GIVEN RECORDS Start Marker

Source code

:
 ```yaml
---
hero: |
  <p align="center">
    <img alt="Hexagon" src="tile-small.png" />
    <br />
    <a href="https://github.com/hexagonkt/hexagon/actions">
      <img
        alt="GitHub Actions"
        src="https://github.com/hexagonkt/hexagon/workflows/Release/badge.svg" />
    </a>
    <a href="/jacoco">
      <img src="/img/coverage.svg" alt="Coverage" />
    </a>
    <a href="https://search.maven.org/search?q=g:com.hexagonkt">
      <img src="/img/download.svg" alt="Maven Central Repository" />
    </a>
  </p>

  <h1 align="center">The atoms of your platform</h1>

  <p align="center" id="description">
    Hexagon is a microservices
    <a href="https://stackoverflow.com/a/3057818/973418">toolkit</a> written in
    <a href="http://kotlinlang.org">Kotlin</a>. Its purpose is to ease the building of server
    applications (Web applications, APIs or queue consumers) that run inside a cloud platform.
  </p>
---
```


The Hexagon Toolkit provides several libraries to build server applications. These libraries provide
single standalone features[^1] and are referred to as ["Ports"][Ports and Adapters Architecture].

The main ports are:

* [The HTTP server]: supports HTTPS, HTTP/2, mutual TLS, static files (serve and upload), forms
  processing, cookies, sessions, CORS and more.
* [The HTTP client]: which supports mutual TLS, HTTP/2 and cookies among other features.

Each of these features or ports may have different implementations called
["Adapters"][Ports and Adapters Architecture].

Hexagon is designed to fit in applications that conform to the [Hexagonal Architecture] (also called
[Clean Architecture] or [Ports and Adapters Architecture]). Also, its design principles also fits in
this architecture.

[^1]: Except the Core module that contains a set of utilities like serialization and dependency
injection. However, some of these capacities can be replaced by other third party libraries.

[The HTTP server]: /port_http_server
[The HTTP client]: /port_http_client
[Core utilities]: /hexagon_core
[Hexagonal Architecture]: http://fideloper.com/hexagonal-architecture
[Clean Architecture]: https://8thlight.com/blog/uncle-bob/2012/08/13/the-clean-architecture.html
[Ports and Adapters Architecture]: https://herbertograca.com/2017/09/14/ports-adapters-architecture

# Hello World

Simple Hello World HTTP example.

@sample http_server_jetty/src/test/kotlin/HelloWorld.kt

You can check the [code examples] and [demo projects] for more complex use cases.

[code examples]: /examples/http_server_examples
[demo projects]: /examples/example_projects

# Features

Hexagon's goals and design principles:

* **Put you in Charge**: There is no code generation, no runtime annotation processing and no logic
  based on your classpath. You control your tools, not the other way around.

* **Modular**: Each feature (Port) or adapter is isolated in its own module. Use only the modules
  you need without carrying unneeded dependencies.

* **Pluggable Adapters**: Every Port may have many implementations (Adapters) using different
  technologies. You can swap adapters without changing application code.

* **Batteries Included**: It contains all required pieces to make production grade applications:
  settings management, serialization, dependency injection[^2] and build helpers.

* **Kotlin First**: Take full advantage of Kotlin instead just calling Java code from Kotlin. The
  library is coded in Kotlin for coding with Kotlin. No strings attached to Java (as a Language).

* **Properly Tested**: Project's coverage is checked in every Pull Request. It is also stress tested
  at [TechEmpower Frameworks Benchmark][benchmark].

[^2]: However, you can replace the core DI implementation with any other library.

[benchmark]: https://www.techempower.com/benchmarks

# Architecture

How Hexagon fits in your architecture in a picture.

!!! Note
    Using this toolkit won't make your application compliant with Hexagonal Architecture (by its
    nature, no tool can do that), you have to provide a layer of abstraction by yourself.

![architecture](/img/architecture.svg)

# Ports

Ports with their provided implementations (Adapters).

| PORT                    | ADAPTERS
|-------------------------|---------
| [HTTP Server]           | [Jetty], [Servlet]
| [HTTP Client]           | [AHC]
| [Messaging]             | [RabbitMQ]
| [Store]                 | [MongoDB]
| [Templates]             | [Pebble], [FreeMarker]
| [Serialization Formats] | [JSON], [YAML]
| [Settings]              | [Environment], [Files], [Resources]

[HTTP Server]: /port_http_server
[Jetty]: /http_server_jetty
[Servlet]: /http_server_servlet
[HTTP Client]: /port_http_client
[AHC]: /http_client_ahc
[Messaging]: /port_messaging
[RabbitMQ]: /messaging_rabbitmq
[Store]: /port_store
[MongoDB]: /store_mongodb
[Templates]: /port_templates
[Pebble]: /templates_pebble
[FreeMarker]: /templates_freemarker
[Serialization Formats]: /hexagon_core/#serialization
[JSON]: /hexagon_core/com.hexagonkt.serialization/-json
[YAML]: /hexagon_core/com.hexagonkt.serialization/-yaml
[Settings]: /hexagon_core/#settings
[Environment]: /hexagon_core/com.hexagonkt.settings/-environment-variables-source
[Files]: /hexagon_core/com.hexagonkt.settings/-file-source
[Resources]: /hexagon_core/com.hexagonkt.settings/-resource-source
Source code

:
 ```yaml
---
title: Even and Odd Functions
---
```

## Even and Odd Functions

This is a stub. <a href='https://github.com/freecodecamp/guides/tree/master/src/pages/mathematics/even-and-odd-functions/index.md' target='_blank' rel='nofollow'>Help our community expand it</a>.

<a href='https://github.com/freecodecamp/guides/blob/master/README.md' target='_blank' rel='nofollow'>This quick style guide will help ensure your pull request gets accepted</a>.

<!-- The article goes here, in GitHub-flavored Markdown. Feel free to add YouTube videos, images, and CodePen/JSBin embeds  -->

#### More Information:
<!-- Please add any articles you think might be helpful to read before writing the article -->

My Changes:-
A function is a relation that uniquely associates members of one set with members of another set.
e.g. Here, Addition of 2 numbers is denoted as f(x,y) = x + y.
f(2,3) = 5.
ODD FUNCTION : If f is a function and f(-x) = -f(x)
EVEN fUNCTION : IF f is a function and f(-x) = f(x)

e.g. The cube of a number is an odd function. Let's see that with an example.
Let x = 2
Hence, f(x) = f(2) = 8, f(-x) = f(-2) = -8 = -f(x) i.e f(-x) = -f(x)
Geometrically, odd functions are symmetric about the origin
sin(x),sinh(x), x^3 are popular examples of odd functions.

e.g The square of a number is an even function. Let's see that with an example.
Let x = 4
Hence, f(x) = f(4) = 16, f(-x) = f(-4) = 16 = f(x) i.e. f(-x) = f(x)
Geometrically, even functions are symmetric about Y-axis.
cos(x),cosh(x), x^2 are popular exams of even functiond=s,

GIVEN RECORDS End Marker

### TO DO
Above are some records. Print them all exactly.

### SOLUTION TO THIS PROBLEM
Source code

:
 ```yaml
---
hero: |
  <p align="center">
    <img alt="Hexagon" src="tile-small.png" />
    <br />
    <a href="https://github.com/hexagonkt/hexagon/actions">
      <img
        alt="GitHub Actions"
        src="https://github.com/hexagonkt/hexagon/workflows/Release/badge.svg" />
    </a>
    <a href="/jacoco">
      <img src="/img/coverage.svg" alt="Coverage" />
    </a>
    <a href="https://search.maven.org/search?q=g:com.hexagonkt">
      <img src="/img/download.svg" alt="Maven Central Repository" />
    </a>
  </p>

  <h1 align="center">The atoms of your platform</h1>

  <p align="center" id="description">
    Hexagon is a microservices
    <a href="https://stackoverflow.com/a/3057818/973418">toolkit</a> written in
    <a href="http://kotlinlang.org">Kotlin</a>. Its purpose is to ease the building of server
    applications (Web applications, APIs or queue consumers) that run inside a cloud platform.
  </p>
---
```


The Hexagon Toolkit provides several libraries to build server applications. These libraries provide
single standalone features[^1] and are referred to as ["Ports"][Ports and Adapters Architecture].

The main ports are:

* [The HTTP server]: supports HTTPS, HTTP/2, mutual TLS, static files (serve and upload), forms
  processing, cookies, sessions, CORS and more.
* [The HTTP client]: which supports mutual TLS, HTTP/2 and cookies among other features.

Each of these features or ports may have different implementations called
["Adapters"][Ports and Adapters Architecture].

Hexagon is designed to fit in applications that conform to the [Hexagonal Architecture] (also called
[Clean Architecture] or [Ports and Adapters Architecture]). Also, its design principles also fits in
this architecture.

[^1]: Except the Core module that contains a set of utilities like serialization and dependency
injection. However, some of these capacities can be replaced by other third party libraries.

[The HTTP server]: /port_http_server
[The HTTP client]: /port_http_client
[Core utilities]: /hexagon_core
[Hexagonal Architecture]: http://fideloper.com/hexagonal-architecture
[Clean Architecture]: https://8thlight.com/blog/uncle-bob/2012/08/13/the-clean-architecture.html
[Ports and Adapters Architecture]: https://herbertograca.com/2017/09/14/ports-adapters-architecture

# Hello World

Simple Hello World HTTP example.

@sample http_server_jetty/src/test/kotlin/HelloWorld.kt

You can check the [code examples] and [demo projects] for more complex use cases.

[code examples]: /examples/http_server_examples
[demo projects]: /examples/example_projects

# Features

Hexagon's goals and design principles:

* **Put you in Charge**: There is no code generation, no runtime annotation processing and no logic
  based on your classpath. You control your tools, not the other way around.

* **Modular**: Each feature (Port) or adapter is isolated in its own module. Use only the modules
  you need without carrying unneeded dependencies.

* **Pluggable Adapters**: Every Port may have many implementations (Adapters) using different
  technologies. You can swap adapters without changing application code.

* **Batteries Included**: It contains all required pieces to make production grade applications:
  settings management, serialization, dependency injection[^2] and build helpers.

* **Kotlin First**: Take full advantage of Kotlin instead just calling Java code from Kotlin. The
  library is coded in Kotlin for coding with Kotlin. No strings attached to Java (as a Language).

* **Properly Tested**: Project's coverage is checked in every Pull Request. It is also stress tested
  at [TechEmpower Frameworks Benchmark][benchmark].

[^2]: However, you can replace the core DI implementation with any other library.

[benchmark]: https://www.techempower.com/benchmarks

# Architecture

How Hexagon fits in your architecture in a picture.

!!! Note
    Using this toolkit won't make your application compliant with Hexagonal Architecture (by its
    nature, no tool can do that), you have to provide a layer of abstraction by yourself.

![architecture](/img/architecture.svg)

# Ports

Ports with their provided implementations (Adapters).

| PORT                    | ADAPTERS
|-------------------------|---------
| [HTTP Server]           | [Jetty], [Servlet]
| [HTTP Client]           | [AHC]
| [Messaging]             | [RabbitMQ]
| [Store]                 | [MongoDB]
| [Templates]             | [Pebble], [FreeMarker]
| [Serialization Formats] | [JSON], [YAML]
| [Settings]              | [Environment], [Files], [Resources]

[HTTP Server]: /port_http_server
[Jetty]: /http_server_jetty
[Servlet]: /http_server_servlet
[HTTP Client]: /port_http_client
[AHC]: /http_client_ahc
[Messaging]: /port_messaging
[RabbitMQ]: /messaging_rabbitmq
[Store]: /port_store
[MongoDB]: /store_mongodb
[Templates]: /port_templates
[Pebble]: /templates_pebble
[FreeMarker]: /templates_freemarker
[Serialization Formats]: /hexagon_core/#serialization
[JSON]: /hexagon_core/com.hexagonkt.serialization/-json
[YAML]: /hexagon_core/com.hexagonkt.serialization/-yaml
[Settings]: /hexagon_core/#settings
[Environment]: /hexagon_core/com.hexagonkt.settings/-environment-variables-source
[Files]: /hexagon_core/com.hexagonkt.settings/-file-source
[Resources]: /hexagon_core/com.hexagonkt.settings/-resource-source
Source code

:
 ```yaml
---
title: Even and Odd Functions
---
```

## Even and Odd Functions

This is a stub. <a href='https://github.com/freecodecamp/guides/tree/master/src/pages/mathematics/even-and-odd-functions/index.md' target='_blank' rel='nofollow'>Help our community expand it</a>.

<a href='https://github.com/freecodecamp/guides/blob/master/README.md' target='_blank' rel='nofollow'>This quick style guide will help ensure your pull request gets accepted</a>.

<!-- The article goes here, in GitHub-flavored Markdown. Feel free to add YouTube videos, images, and CodePen/JSBin embeds  -->

#### More Information:
<!-- Please add any articles you think might be helpful to read before writing the article -->

My Changes:-
A function is a relation that uniquely associates members of one set with members of another set.
e.g. Here, Addition of 2 numbers is denoted as f(x,y) = x + y.
f(2,3) = 5.
ODD FUNCTION : If f is a function and f(-x) = -f(x)
EVEN fUNCTION : IF f is a function and f(-x) = f(x)

e.g. The cube of a number is an odd function. Let's see that with an example.
Let x = 2
Hence, f(x) = f(2) = 8, f(-x) = f(-2) = -8 = -f(x) i.e f(-x) = -f(x)
Geometrically, odd functions are symmetric about the origin
sin(x),sinh(x), x^3 are popular examples of odd functions.

e.g The square of a number is an even function. Let's see that with an example.
Let x = 4
Hence, f(x) = f(4) = 16, f(-x) = f(-4) = 16 = f(x) i.e. f(-x) = f(x)
Geometrically, even functions are symmetric about Y-axis.
cos(x),cosh(x), x^2 are popular exams of even functiond=s,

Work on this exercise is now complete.